Brief -> Images do not belong in the copy. Retype the entries exactly.
++++++++
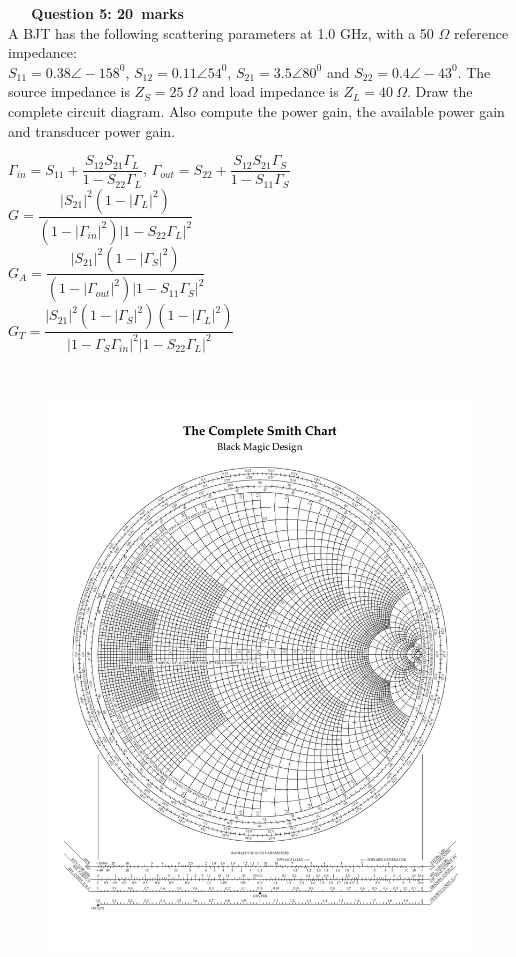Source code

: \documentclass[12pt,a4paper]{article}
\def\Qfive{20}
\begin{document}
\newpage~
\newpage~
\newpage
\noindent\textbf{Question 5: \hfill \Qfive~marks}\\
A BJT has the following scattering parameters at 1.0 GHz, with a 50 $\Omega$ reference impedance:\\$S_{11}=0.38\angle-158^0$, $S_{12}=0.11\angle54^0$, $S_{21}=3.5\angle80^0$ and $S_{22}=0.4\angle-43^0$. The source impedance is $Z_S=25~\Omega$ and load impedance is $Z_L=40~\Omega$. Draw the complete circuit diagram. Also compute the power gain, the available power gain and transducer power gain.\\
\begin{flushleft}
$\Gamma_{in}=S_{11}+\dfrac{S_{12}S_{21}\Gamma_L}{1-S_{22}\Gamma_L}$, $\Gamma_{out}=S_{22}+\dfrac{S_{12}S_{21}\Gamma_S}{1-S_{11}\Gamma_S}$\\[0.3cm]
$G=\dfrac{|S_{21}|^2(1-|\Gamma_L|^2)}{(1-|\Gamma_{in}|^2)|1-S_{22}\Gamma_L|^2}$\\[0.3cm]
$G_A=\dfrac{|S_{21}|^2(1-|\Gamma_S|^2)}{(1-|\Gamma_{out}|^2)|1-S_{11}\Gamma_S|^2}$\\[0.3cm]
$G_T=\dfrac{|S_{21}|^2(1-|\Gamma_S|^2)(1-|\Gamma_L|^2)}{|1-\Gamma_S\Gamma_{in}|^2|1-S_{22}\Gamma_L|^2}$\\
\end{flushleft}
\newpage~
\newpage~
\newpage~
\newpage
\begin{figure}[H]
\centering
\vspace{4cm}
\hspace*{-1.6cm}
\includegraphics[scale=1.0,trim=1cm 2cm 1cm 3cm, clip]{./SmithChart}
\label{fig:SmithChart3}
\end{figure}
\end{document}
++++++++
Answer to the problem ->
Source code

: \documentclass[12pt,a4paper]{article}
\def\Qfive{20}
\begin{document}
\newpage~
\newpage~
\newpage
\noindent\textbf{Question 5: \hfill \Qfive~marks}\\
A BJT has the following scattering parameters at 1.0 GHz, with a 50 $\Omega$ reference impedance:\\$S_{11}=0.38\angle-158^0$, $S_{12}=0.11\angle54^0$, $S_{21}=3.5\angle80^0$ and $S_{22}=0.4\angle-43^0$. The source impedance is $Z_S=25~\Omega$ and load impedance is $Z_L=40~\Omega$. Draw the complete circuit diagram. Also compute the power gain, the available power gain and transducer power gain.\\
\begin{flushleft}
$\Gamma_{in}=S_{11}+\dfrac{S_{12}S_{21}\Gamma_L}{1-S_{22}\Gamma_L}$, $\Gamma_{out}=S_{22}+\dfrac{S_{12}S_{21}\Gamma_S}{1-S_{11}\Gamma_S}$\\[0.3cm]
$G=\dfrac{|S_{21}|^2(1-|\Gamma_L|^2)}{(1-|\Gamma_{in}|^2)|1-S_{22}\Gamma_L|^2}$\\[0.3cm]
$G_A=\dfrac{|S_{21}|^2(1-|\Gamma_S|^2)}{(1-|\Gamma_{out}|^2)|1-S_{11}\Gamma_S|^2}$\\[0.3cm]
$G_T=\dfrac{|S_{21}|^2(1-|\Gamma_S|^2)(1-|\Gamma_L|^2)}{|1-\Gamma_S\Gamma_{in}|^2|1-S_{22}\Gamma_L|^2}$\\
\end{flushleft}
\newpage~
\newpage~
\newpage~
\newpage
\begin{figure}[H]
\centering
\vspace{4cm}
\hspace*{-1.6cm}
\includegraphics[scale=1.0,trim=1cm 2cm 1cm 3cm, clip]{./SmithChart}
\label{fig:SmithChart3}
\end{figure}
\end{document}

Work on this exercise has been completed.